Facts that win in court often spell certain defeat in the media, because facts that win in court may confuse the fundamental message. When you marshal multiple facts, you are explaining, and explaining usually repels media sympathy. By contrast, a single, visually effective message articulated by a trusted spokesperson at the right time is more likely to carry the day.
No one understood this better than Ronald Reagan. He did not analyze the whys and wherefores of the Welfare State. He focused instead on images of welfare mothers, and got his message across that way. No analysis, just a wink and a nod.
Facts and perceptions play different roles in different courts. Likewise, myriad other strategies that may effectively guide shrewd litigators in court are predictably disastrous elsewhere. In court, for example, a discreet silence can be appropriate. But when litigation goes high profile, “no comment” is seldom an option.

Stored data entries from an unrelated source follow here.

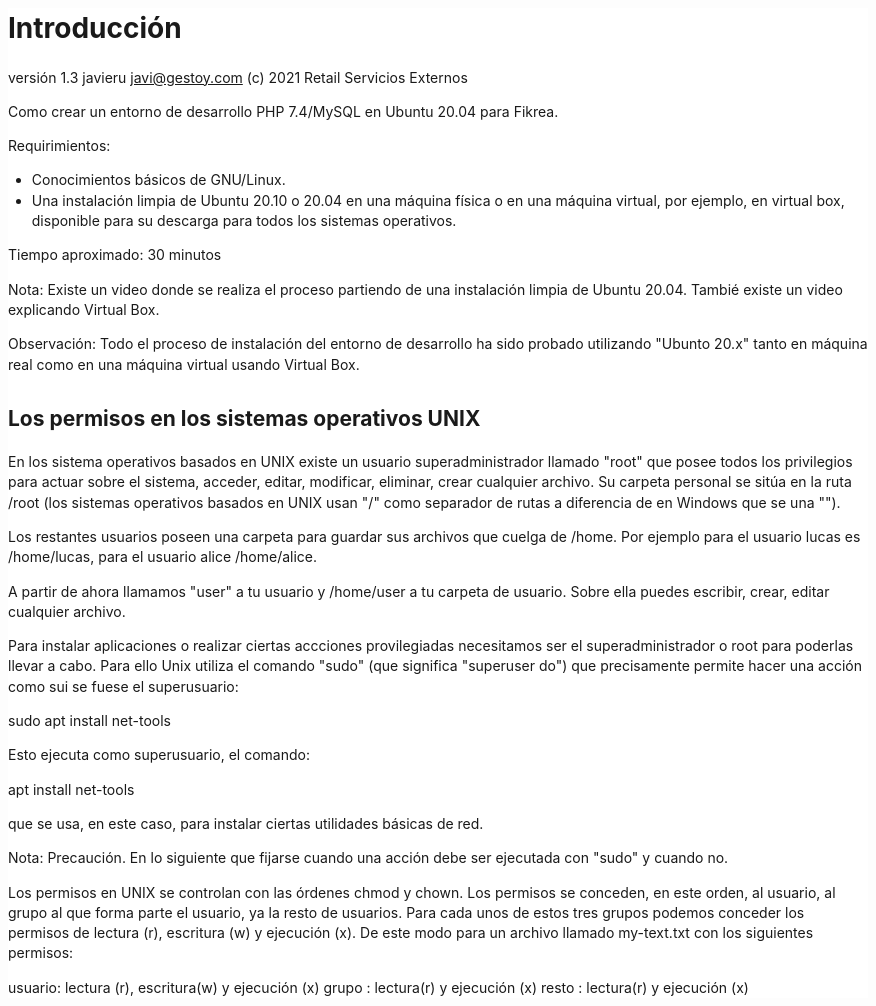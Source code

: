 
# Introducción

versión 1.3
javieru <javi@gestoy.com>
(c) 2021 Retail Servicios Externos

Como crear un entorno de desarrollo PHP 7.4/MySQL en Ubuntu 20.04 para Fikrea.

Requirimientos:

+ Conocimientos básicos de GNU/Linux.
+ Una instalación limpia de Ubuntu 20.10 o 20.04 en una máquina física o en una máquina virtual, por ejemplo, en virtual box, disponible para su descarga para todos los sistemas operativos.

Tiempo aproximado: 30 minutos

Nota: Existe un video donde se realiza el proceso partiendo de una instalación limpia de Ubuntu 20.04. Tambié existe un video explicando Virtual Box.

Observación: Todo el proceso de instalación del entorno de desarrollo ha sido probado utilizando "Ubunto 20.x" tanto en máquina real como en una máquina virtual usando Virtual Box.

## Los permisos en los sistemas operativos UNIX

En los sistema operativos basados en UNIX existe un usuario superadministrador llamado "root" que posee todos los privilegios para actuar sobre el sistema, acceder, editar, modificar, eliminar, crear cualquier archivo. Su carpeta personal se sitúa en la ruta /root (los sistemas operativos basados en UNIX usan "/" como separador de rutas a diferencia de en Windows que se una "\").

Los restantes usuarios poseen una carpeta para guardar sus archivos que cuelga de /home. Por ejemplo para el usuario lucas es /home/lucas, para el usuario alice /home/alice.

A partir de ahora llamamos "user" a tu usuario y  /home/user a tu carpeta de usuario. Sobre ella puedes escribir, crear, editar cualquier archivo.

Para instalar aplicaciones o realizar ciertas accciones provilegiadas necesitamos ser el superadministrador o root para poderlas llevar a cabo. Para ello Unix utiliza el comando "sudo" (que significa "superuser do") que precisamente permite hacer una acción como sui se fuese el superusuario:

sudo apt install net-tools

Esto ejecuta como superusuario, el comando:

apt install net-tools

que se usa, en este caso, para instalar ciertas utilidades básicas de red.

Nota: Precaución. En lo siguiente que fijarse cuando una acción debe ser ejecutada con "sudo" y cuando no.

Los permisos en UNIX se controlan con las órdenes chmod y chown. Los permisos se conceden, en este orden, al usuario, al grupo al que forma parte el usuario, ya la resto de usuarios. Para cada unos de estos tres grupos podemos conceder los permisos de lectura (r), escritura (w) y ejecución (x). De este modo para un archivo llamado my-text.txt con los siguientes permisos:

usuario: lectura (r), escritura(w) y ejecución (x)
grupo  : lectura(r) y ejecución (x)
resto  : lectura(r) y ejecución (x)
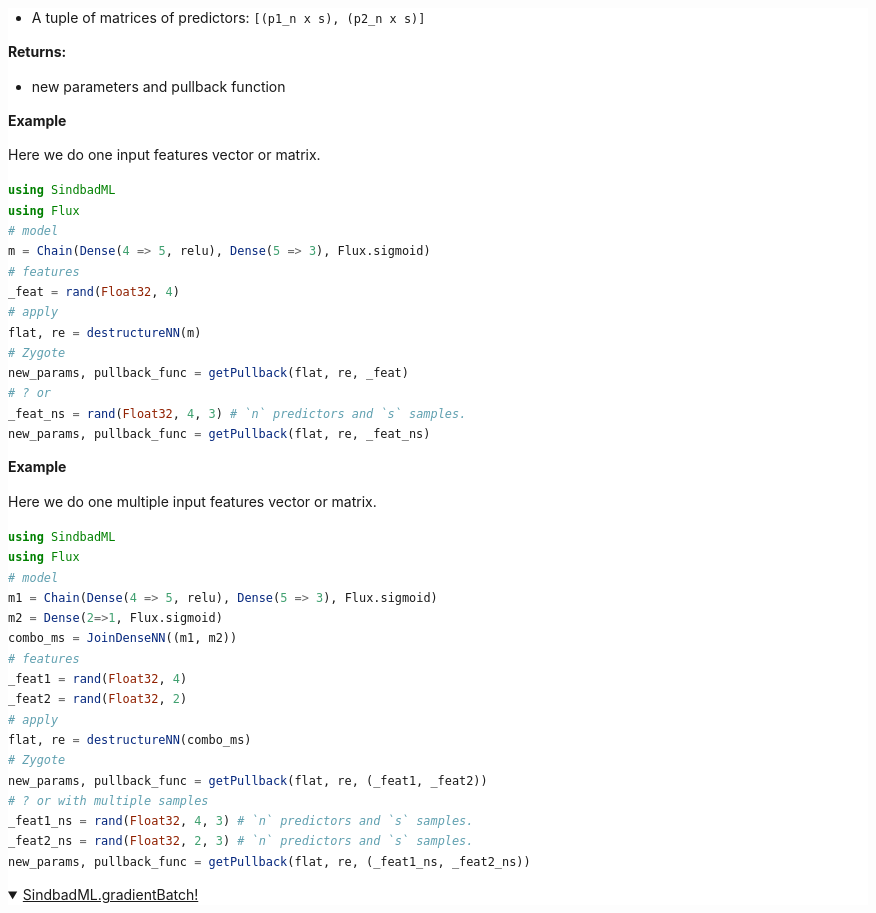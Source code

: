   - A tuple of matrices of predictors: `[(p1_n x s), (p2_n x s)]`
    
  

**Returns:**
- new parameters and pullback function
  

**Example**

Here we do one input features vector or matrix.

```julia
using SindbadML
using Flux
# model
m = Chain(Dense(4 => 5, relu), Dense(5 => 3), Flux.sigmoid)
# features
_feat = rand(Float32, 4)
# apply
flat, re = destructureNN(m)
# Zygote
new_params, pullback_func = getPullback(flat, re, _feat)
# ? or
_feat_ns = rand(Float32, 4, 3) # `n` predictors and `s` samples.
new_params, pullback_func = getPullback(flat, re, _feat_ns)
```


**Example**

Here we do one multiple input features vector or matrix.

```julia
using SindbadML
using Flux
# model
m1 = Chain(Dense(4 => 5, relu), Dense(5 => 3), Flux.sigmoid)
m2 = Dense(2=>1, Flux.sigmoid)
combo_ms = JoinDenseNN((m1, m2))
# features
_feat1 = rand(Float32, 4)
_feat2 = rand(Float32, 2)
# apply
flat, re = destructureNN(combo_ms)
# Zygote
new_params, pullback_func = getPullback(flat, re, (_feat1, _feat2))
# ? or with multiple samples
_feat1_ns = rand(Float32, 4, 3) # `n` predictors and `s` samples.
_feat2_ns = rand(Float32, 2, 3) # `n` predictors and `s` samples.
new_params, pullback_func = getPullback(flat, re, (_feat1_ns, _feat2_ns))
```


</details>

<details class='jldocstring custom-block' open>
<summary><a id='SindbadML.gradientBatch!' href='#SindbadML.gradientBatch!'><span class="jlbinding">SindbadML.gradientBatch!</span></a> <Badge type="info" class="jlObjectType jlFunction" text="Function" /></summary>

Every media story begins as a large piece of blank newspaper. When reporters start to write, they draw a line in their heads down the middle of the page. There are only two sides to fill in on this mat of papyrus. You get one side, your opponent gets the other. If one party refuses to comment, well, the reporter’s got to write something!
As a result, the other party gets the entire page. You’ve ceded it.
There are few plaintiffs’ lawyers who decline to comment. Instead, they merrily wait for the defense lawyers to no-comment, then gobble up the space they’ve been given.
Make the Sacrifice
The Exxon Valdez oil spill and the Johnson & Johnson Tylenol scare are the historic examples of how to handle crisis and how not to handle crisis.
Exxon’s record for environmental responsibility is forever tainted by the perception of its cavalier attitude during the Alaskan disaster. One salient tactical difference eternally separates the two corporate giants in their highest-profile crises: Johnson & Johnson made a sacrifice. The company proactively and voluntarily pulled all its products off the shelf, not just Tylenol. The message, which was sent loud and clear to the global marketplace, was that J&J cared more about people than profits.
It was the ultimate brand preservation. Everything that Johnson & Johnson stood for was affirmed that day, and the message still resonates two decades later. For Johnson & Johnson, the reward was substantially increased market share, after very short-term lost profits. Brand preservation during high-profile crisis thus equals marketing opportunity.
Many things have changed since then, of course. Today we have 24-hour news cycles, 200 television channels, talk radio, and the Internet. But the rule holds true. Each high-profile crisis presents its own opportunity. The opportunity is all about reaffirmation of the social contract that defines the brand. When you reaffirm a brand, you increase its value. Johnson & Johnson was always all about trust and tender care. During the Tylenol scare, the company proved it, and thus elevated the image.
Trust is the only acceptable currency. To truly serve your client, remember that the company’s trustworthiness is on the line in all high profile litigation. Litigate to win, but always respect the promise of the brand. Once it’s lost, a favorable jury verdict or a practicable settlement can be a Pyrrhic victory indeed.